The United Nations Human Rights Council has adopted a resolution on Sri Lanka calling for an international war crimes probe, with 23 countries voting for the US-backed resolution 12 countries voting against and 12 abstaining.
While 12 countries including Pakistan, Maldives, Cuba,Venezuela, China, Russia voted against, 12 member-states abstained from voting, including India, Indonesia and Japan.
In terms of the resolution, the Office of the High Commissioner for Human Rights will be entrusted to undertake an international probe while Sri Lankan government is also required to initiate an inquiry to investigate alleged violations of human rights and humanitarian laws.
The resolution, pushed notably by the United States and European nations, noted that UN rights chief Navi Pillay had herself demanded an “international inquiry mechanism in the absence of a credible national process with tangible results”.
Pillay’s office will now be tasked with investigating events between 2002 and 2009, the year Sri Lanka crushed a decades-old insurgency by separatist Tamil Tiger rebels.
The US embassy in Colombo in a twitter message welcomed the passage of the resolution, noting that over 40 other countries have also co-sponsored resolution thus far. The resolution was sponsored by the United States, Montenegro, the United Kingdom and Mauritius
Earlier Pakistan proposed the removal of a key paragraph of the resolution which details the role of the OHCHR, but the council voted against the removal. A vote was taken to ascertain whether the US backed resolution against Sri Lanka should be taken up at the UN Human Rights Council or postponed. The vote was taken after Pakistan said that funding was not available for the proposals were available.
The Pakistani proposal was defeated with 23 members voting against, 14 supporting and 10 abstaining.
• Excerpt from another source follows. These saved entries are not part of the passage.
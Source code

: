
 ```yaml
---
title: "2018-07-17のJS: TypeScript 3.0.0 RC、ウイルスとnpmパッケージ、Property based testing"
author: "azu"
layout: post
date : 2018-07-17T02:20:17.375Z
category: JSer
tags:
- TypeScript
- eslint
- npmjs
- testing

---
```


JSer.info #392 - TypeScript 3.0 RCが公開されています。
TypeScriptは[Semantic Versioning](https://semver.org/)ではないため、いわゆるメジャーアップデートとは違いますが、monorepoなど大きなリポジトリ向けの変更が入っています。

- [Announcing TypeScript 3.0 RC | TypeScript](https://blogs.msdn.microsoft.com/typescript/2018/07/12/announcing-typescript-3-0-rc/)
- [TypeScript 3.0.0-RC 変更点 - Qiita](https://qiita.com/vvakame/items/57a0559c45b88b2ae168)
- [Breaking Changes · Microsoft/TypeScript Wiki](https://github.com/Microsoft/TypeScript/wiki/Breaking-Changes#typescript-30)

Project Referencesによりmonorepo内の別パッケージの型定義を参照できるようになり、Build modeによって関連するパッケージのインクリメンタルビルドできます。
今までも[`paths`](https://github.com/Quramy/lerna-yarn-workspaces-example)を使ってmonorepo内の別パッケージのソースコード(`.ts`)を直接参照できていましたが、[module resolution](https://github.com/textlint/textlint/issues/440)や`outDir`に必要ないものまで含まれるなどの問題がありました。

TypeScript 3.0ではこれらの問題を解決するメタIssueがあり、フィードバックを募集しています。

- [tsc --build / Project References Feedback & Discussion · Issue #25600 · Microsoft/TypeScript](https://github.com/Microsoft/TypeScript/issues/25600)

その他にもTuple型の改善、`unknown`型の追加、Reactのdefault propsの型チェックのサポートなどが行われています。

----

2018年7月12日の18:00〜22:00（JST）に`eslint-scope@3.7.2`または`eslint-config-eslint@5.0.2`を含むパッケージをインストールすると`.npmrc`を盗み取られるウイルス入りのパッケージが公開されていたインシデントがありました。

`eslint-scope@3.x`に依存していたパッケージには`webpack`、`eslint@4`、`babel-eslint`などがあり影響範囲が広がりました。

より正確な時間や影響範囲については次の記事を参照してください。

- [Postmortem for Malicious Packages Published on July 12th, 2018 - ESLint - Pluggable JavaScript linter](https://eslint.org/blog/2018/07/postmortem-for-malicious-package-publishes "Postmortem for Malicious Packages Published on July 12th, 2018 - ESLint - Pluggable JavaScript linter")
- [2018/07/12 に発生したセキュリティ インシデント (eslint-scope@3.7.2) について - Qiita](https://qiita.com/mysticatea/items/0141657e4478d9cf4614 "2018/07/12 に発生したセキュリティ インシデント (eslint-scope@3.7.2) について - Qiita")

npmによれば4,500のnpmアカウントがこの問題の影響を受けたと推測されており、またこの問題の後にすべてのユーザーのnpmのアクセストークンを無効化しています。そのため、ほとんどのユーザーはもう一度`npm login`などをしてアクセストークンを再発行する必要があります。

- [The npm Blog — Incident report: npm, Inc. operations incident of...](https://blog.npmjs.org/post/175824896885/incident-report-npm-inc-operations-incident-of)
Thereafter the main proposal co-sponsored by 41 UN member states was taken up for voting and passed with 23 for,12against and 12 abstaining.
Ravinatha Ariyasinghe, Sri Lanka’s UN envoy, “categorically and reservedly” rejected the resolution in a strongly worded statement, which did not address any of the allegations.
“The resolution will not only constitute a serious breach of international law but also set a precedence on the sovereignty of nations,” said Ariyasinghe.